Keith Smith

Personal information
- Full name: Keith Wilson Smith
- Date of birth: 15 September 1940 (age 85)
- Place of birth: Woodville, Derbyshire, England
- Position: Forward

Youth career
- ?–1959: West Bromwich Albion

Senior career*
- Years: Team / Apps / (Gls)
- 1959–1963: West Bromwich Albion / 63 / (30)
- 1963–1964: Peterborough United / 55 / (28)
- 1964–1966: Crystal Palace / 50 / (14)
- 1966–1967: Darlington / 17 / (2)
- 1967: Orient / 3 / (0)
- 1967–1970: Notts County / 89 / (7)
- 1970–?: Kidderminster Harriers / ? / (?)
- Total:  / 277 / (81)

= Keith Smith (English footballer) =

English footballer

Keith Smith (born 15 September 1940) is an English retired footballer, who played as a forward. He made 277 league appearances for West Bromwich Albion, Peterborough United, Crystal Palace, Darlington, Leyton Orient and Notts County (scoring 81 goals in total), before moving into non-league football with Kidderminster Harriers. Married to Judy Wildman, his daughter was born in 1963. While he was playing for WBA, he and his wife owned and ran the chip shop in Chapman Street, West Bromwich. Following his retirement from playing football, he worked for Aston Villa as commercial director during the years of league and European success and later went on to work for West Midlands Police at Wednesbury Police Station.

==Career==
Born in Derbyshire, Smith played professionally for West Bromwich Albion and Peterborough United, before signing for his former West Bromwich Albion manager Dick Graham, now managing Crystal Palace. On 28 August 1965, Smith became the club's first ever substitute when he replaced Ian Lawson.
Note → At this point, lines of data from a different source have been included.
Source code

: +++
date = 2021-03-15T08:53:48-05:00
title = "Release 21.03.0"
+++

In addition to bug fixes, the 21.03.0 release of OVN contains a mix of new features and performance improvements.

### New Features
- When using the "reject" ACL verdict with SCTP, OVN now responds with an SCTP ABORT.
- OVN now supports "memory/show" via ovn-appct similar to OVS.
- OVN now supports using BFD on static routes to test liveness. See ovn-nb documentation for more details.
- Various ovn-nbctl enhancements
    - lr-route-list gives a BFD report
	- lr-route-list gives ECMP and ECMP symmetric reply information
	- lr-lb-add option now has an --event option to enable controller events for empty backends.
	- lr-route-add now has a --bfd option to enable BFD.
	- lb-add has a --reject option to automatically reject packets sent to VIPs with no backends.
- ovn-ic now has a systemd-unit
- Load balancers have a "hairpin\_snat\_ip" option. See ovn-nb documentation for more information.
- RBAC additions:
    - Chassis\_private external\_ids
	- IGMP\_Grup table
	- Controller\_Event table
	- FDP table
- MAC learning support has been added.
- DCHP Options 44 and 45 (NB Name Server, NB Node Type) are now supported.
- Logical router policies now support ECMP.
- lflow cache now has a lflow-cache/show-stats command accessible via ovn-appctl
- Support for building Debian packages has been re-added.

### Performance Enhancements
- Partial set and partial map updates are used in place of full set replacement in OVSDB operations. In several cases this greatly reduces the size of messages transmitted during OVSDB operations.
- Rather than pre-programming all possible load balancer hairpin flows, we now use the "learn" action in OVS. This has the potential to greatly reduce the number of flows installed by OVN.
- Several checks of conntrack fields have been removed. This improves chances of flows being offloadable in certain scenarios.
He also scored Palace's fastest ever goal, a six-second strike against Derby County, away from home on 12 December 1964. From Peter Burridge's kick-off Cliff Holton passed to Brian Whitehouse, and Whitehouse launched a long ball for Smith to score one of the fastest goals in association football. Smith was transferred to Darlington in 1966, before seeing out his professional career with Leyton Orient and Notts County.